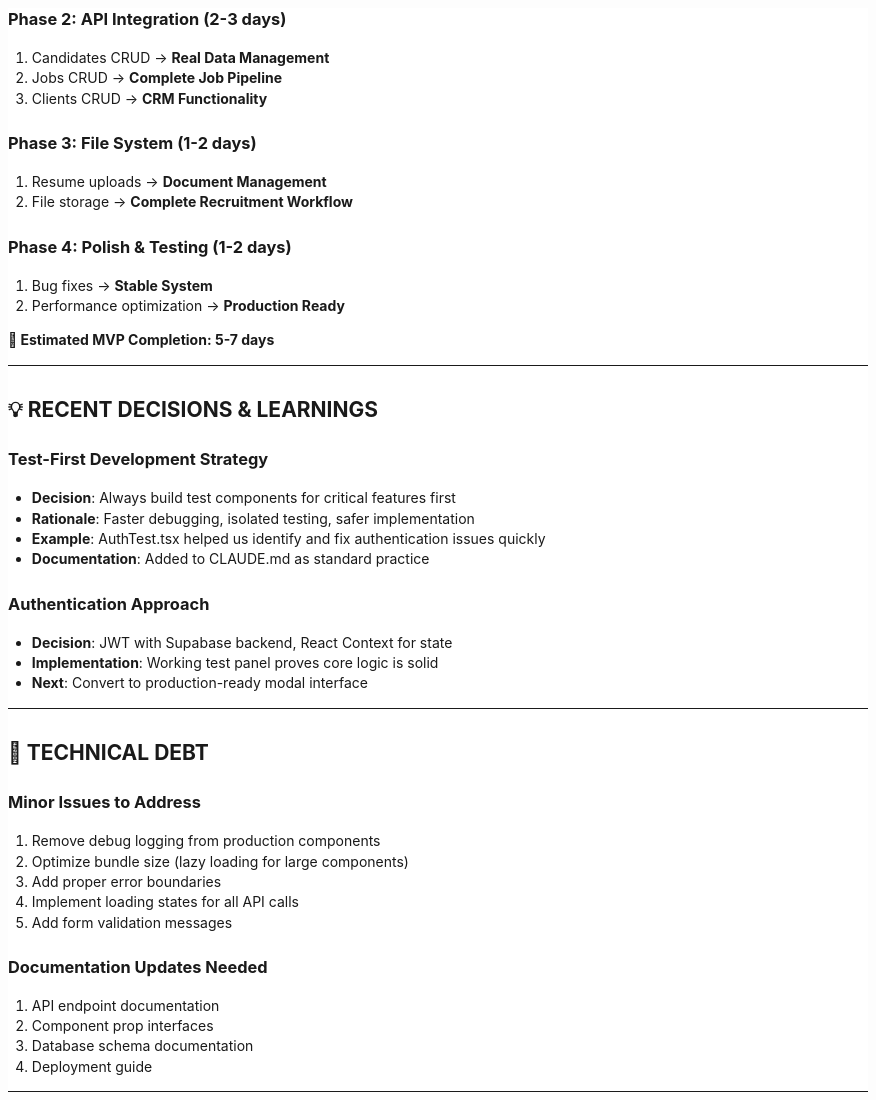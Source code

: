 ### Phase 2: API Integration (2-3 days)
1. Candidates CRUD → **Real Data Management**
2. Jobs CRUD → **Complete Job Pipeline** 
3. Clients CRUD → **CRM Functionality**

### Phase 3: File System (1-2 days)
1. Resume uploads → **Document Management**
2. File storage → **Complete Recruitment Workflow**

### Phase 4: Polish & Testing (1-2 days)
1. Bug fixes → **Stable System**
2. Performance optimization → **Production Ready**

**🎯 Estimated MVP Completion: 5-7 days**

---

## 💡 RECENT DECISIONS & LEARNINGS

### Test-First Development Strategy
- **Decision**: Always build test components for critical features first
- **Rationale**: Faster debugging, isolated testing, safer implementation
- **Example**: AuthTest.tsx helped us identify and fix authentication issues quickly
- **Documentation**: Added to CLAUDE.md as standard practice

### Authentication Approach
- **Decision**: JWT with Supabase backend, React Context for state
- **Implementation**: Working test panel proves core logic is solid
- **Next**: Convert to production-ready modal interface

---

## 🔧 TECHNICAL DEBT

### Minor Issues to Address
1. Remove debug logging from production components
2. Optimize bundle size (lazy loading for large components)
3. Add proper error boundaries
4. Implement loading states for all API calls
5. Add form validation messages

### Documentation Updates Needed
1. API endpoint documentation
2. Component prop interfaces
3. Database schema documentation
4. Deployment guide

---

----------

Exercise:
From the records, copy out each line that includes the string "Management".

Answer to the exercise:
1. Candidates CRUD → **Real Data Management**
1. Resume uploads → **Document Management**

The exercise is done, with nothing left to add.